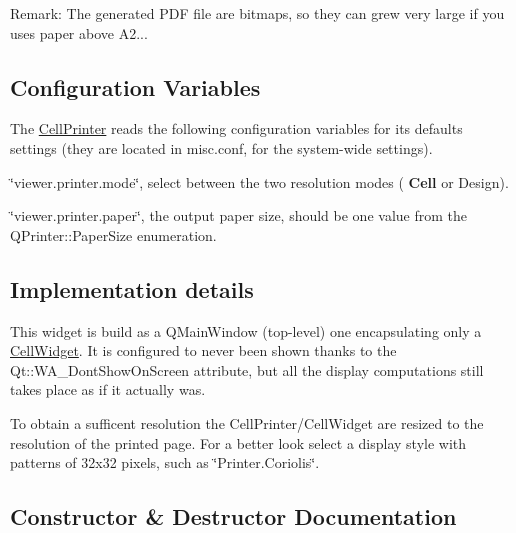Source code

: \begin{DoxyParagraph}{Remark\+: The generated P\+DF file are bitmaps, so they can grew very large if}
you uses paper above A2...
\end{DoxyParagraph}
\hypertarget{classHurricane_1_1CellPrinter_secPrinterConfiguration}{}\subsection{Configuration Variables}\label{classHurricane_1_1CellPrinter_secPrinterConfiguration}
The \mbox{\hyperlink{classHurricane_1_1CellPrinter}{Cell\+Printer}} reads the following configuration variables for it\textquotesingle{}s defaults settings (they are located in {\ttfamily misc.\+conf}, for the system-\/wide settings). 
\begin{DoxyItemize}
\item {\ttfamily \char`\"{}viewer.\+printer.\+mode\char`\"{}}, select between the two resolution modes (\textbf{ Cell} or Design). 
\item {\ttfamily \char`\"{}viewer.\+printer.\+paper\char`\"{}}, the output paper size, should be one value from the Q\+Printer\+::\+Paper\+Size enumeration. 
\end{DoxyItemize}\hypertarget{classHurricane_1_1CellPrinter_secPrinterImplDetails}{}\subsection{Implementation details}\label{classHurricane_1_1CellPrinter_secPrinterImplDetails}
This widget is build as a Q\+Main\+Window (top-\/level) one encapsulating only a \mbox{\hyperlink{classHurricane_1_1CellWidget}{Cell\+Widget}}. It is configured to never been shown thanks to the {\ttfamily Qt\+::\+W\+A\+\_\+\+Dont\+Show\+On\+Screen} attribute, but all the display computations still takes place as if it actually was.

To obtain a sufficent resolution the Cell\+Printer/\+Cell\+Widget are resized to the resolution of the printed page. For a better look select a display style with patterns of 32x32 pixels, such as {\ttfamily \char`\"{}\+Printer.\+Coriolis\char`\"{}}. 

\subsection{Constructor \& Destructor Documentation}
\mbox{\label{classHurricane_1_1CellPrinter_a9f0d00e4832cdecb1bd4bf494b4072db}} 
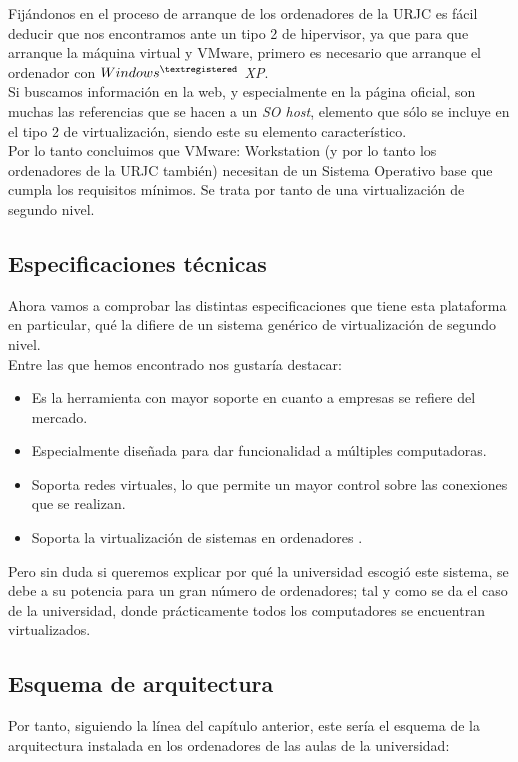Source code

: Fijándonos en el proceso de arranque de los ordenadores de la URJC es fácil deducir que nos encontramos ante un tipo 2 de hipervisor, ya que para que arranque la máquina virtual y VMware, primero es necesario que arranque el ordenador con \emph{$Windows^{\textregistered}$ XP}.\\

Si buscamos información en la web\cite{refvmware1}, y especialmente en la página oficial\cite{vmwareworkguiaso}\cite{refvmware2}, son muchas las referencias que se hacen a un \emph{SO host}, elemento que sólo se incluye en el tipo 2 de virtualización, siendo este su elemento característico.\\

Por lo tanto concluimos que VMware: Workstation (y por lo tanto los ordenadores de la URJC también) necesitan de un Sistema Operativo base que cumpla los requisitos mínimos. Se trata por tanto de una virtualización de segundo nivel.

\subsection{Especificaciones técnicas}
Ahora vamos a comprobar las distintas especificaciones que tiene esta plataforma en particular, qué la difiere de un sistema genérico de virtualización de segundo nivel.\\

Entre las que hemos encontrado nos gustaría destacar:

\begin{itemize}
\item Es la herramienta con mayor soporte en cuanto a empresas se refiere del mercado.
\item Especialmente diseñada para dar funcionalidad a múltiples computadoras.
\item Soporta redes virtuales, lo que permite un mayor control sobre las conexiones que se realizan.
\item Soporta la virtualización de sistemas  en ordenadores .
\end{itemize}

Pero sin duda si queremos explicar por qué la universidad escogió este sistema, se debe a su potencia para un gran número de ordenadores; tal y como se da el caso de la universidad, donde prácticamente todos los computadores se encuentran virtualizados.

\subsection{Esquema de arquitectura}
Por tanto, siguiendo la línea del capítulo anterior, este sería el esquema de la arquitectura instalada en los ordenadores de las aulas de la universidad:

══════════

### What is being asked
Scan the material above. Copy each line that holds the word "segundo".

### Written solution
Por lo tanto concluimos que VMware: Workstation (y por lo tanto los ordenadores de la URJC también) necesitan de un Sistema Operativo base que cumpla los requisitos mínimos. Se trata por tanto de una virtualización de segundo nivel.
Ahora vamos a comprobar las distintas especificaciones que tiene esta plataforma en particular, qué la difiere de un sistema genérico de virtualización de segundo nivel.\\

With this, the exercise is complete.